La reducción del diferencial de tipos refleja una reevaluación fundamental de las trayectorias inflacionistas de ambas economías. El acuerdo de paz entre Estados Unidos e Irán ha presionado a la baja el precio del petróleo, reduciendo el riesgo de un shock energético sostenido que obligaría al BoE a aplicar un endurecimiento agresivo. Los mercados consideran ahora que el próximo movimiento del BoE será un recorte — potencialmente en 2027, según ING — mientras que el ciclo de subidas del BCE podría tener más recorrido si la inflación de la zona euro se mantiene persistente.
Los diferenciales de tipos impulsan la operativa
El tipo actual del BoE, del 3,75%, es el más bajo desde junio de 2023, tras dos recortes de 25 puntos básicos en agosto y noviembre del año pasado. El BCE, por el contrario, no había subido los tipos desde 2023 hasta la subida de 25 puntos básicos de la semana pasada. La brecha entre los dos tipos de interés oficiales se ha reducido de 175 puntos básicos a principios de año a 150 puntos básicos en la actualidad, lo que hace que los activos denominados en euros sean relativamente más atractivos.
La última vez que el BoE mantuvo los tipos con un resultado de 7-2 fue en septiembre de 2024, cuando dos miembros también votaron a favor de una subida. La libra esterlina se debilitó un 1,2% en el mes siguiente, ya que los mercados interpretaron la división como una señal de que el ciclo de endurecimiento había tocado techo. Un patrón similar está surgiendo ahora, con la libra cayendo un 0,54% frente al dólar y un 0,3% frente al euro desde la decisión del jueves.
Transmisión entre activos
La revalorización se extiende más allá del EUR/GBP. El índice del dólar estadounidense subió un 0,36% hasta los 100,71 puntos, su nivel más alto desde mayo de 2025, después de que la Reserva Federal mantuviera los tipos entre el 3,50% y el 3,75% en la primera reunión de Kevin Warsh como presidente. Casi la mitad de los funcionarios de la Fed esperan ahora al menos una subida de tipos antes de finales de año, y los operadores descuentan por completo una subida para octubre, según datos de LSEG.

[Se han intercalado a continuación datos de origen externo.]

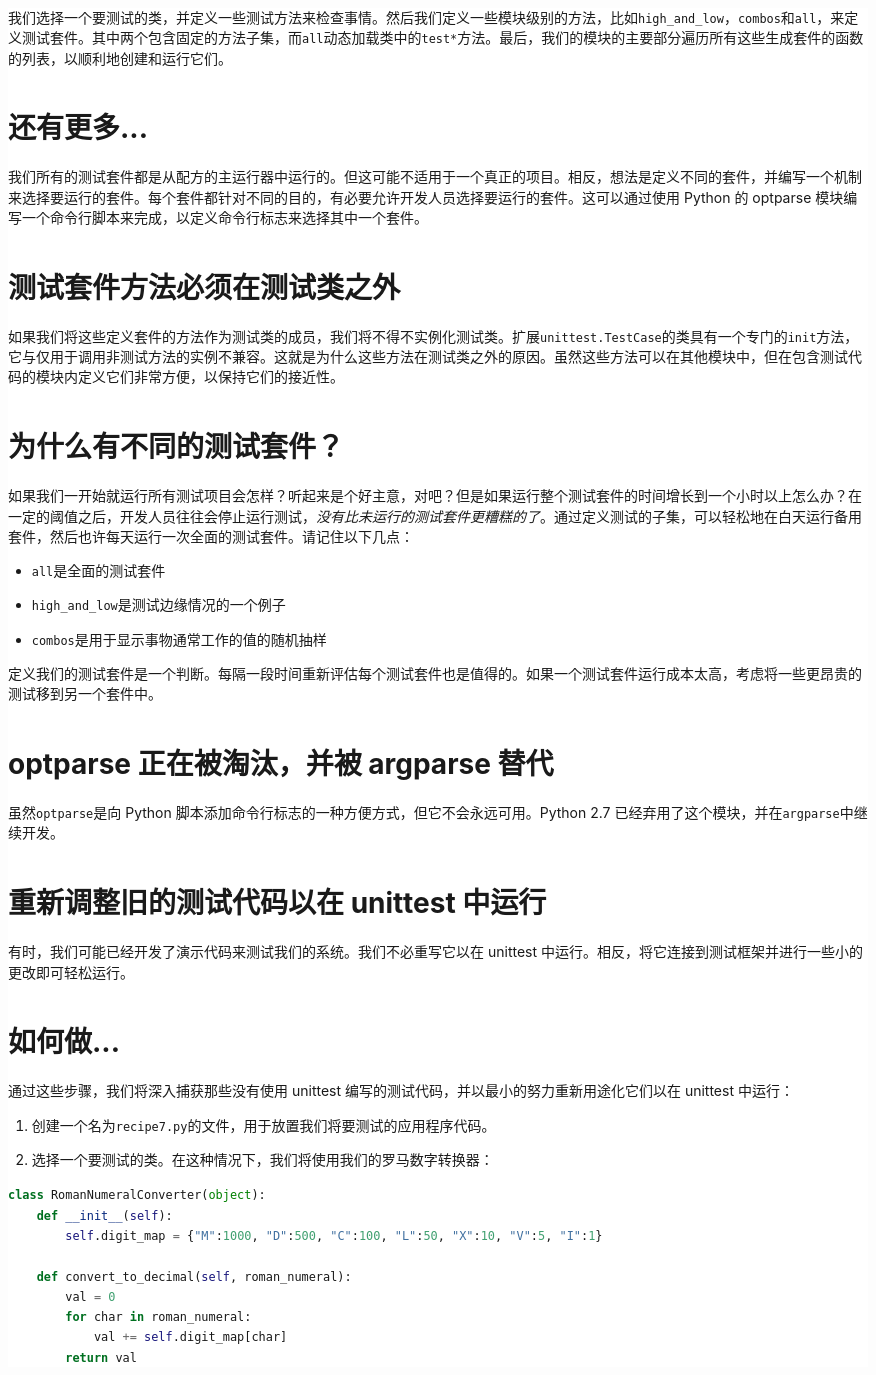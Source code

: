 我们选择一个要测试的类，并定义一些测试方法来检查事情。然后我们定义一些模块级别的方法，比如`high_and_low`，`combos`和`all`，来定义测试套件。其中两个包含固定的方法子集，而`all`动态加载类中的`test*`方法。最后，我们的模块的主要部分遍历所有这些生成套件的函数的列表，以顺利地创建和运行它们。

# 还有更多...

我们所有的测试套件都是从配方的主运行器中运行的。但这可能不适用于一个真正的项目。相反，想法是定义不同的套件，并编写一个机制来选择要运行的套件。每个套件都针对不同的目的，有必要允许开发人员选择要运行的套件。这可以通过使用 Python 的 optparse 模块编写一个命令行脚本来完成，以定义命令行标志来选择其中一个套件。

# 测试套件方法必须在测试类之外

如果我们将这些定义套件的方法作为测试类的成员，我们将不得不实例化测试类。扩展`unittest.TestCase`的类具有一个专门的`init`方法，它与仅用于调用非测试方法的实例不兼容。这就是为什么这些方法在测试类之外的原因。虽然这些方法可以在其他模块中，但在包含测试代码的模块内定义它们非常方便，以保持它们的接近性。

# 为什么有不同的测试套件？

如果我们一开始就运行所有测试项目会怎样？听起来是个好主意，对吧？但是如果运行整个测试套件的时间增长到一个小时以上怎么办？在一定的阈值之后，开发人员往往会停止运行测试，*没有比未运行的测试套件更糟糕的了*。通过定义测试的子集，可以轻松地在白天运行备用套件，然后也许每天运行一次全面的测试套件。请记住以下几点：

+   `all`是全面的测试套件

+   `high_and_low`是测试边缘情况的一个例子

+   `combos`是用于显示事物通常工作的值的随机抽样

定义我们的测试套件是一个判断。每隔一段时间重新评估每个测试套件也是值得的。如果一个测试套件运行成本太高，考虑将一些更昂贵的测试移到另一个套件中。

# optparse 正在被淘汰，并被 argparse 替代

虽然`optparse`是向 Python 脚本添加命令行标志的一种方便方式，但它不会永远可用。Python 2.7 已经弃用了这个模块，并在`argparse`中继续开发。

# 重新调整旧的测试代码以在 unittest 中运行

有时，我们可能已经开发了演示代码来测试我们的系统。我们不必重写它以在 unittest 中运行。相反，将它连接到测试框架并进行一些小的更改即可轻松运行。

# 如何做...

通过这些步骤，我们将深入捕获那些没有使用 unittest 编写的测试代码，并以最小的努力重新用途化它们以在 unittest 中运行：

1.  创建一个名为`recipe7.py`的文件，用于放置我们将要测试的应用程序代码。

1.  选择一个要测试的类。在这种情况下，我们将使用我们的罗马数字转换器：

```py
class RomanNumeralConverter(object): 
    def __init__(self): 
        self.digit_map = {"M":1000, "D":500, "C":100, "L":50, "X":10, "V":5, "I":1} 

    def convert_to_decimal(self, roman_numeral): 
        val = 0 
        for char in roman_numeral: 
            val += self.digit_map[char] 
        return val 
```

El Banco de Japón elevó su tipo de referencia al 1% esta semana — el nivel más alto desde 1995 — mientras que el Banco Nacional Suizo mantuvo los tipos en el 0%. La divergencia global en la política monetaria está creando corrientes cruzadas en los mercados de divisas, con el yen debilitándose hasta los 160,90 yenes por dólar, su nivel más bajo desde julio de 2024.
Qué sucederá a continuación
La próxima reunión del BoE está prevista para agosto. Si el alto el fuego entre Estados Unidos e Irán se mantiene y el estrecho de Ormuz se reabre por completo, la caída de los precios del petróleo debería ayudar a compensar el repunte de la inflación previsto para finales de este año, según David Bharier, director de investigación de la Cámara de Comercio Británica. Esto reduciría la presión sobre el BoE para que suba los tipos y podría acelerar el calendario para un recorte.
Para el EUR/GBP, la dirección depende de si el BCE sigue la subida de la semana pasada con un mayor endurecimiento. El banco central elevó su previsión de inflación al 3% para este año y recortó su perspectiva de crecimiento al 0,8%, lo que sugiere un delicado acto de equilibrio. Si el BCE hace una pausa, el diferencial de tipos podría estabilizarse; si vuelve a subir los tipos, el euro tiene más margen para apreciarse frente a la libra.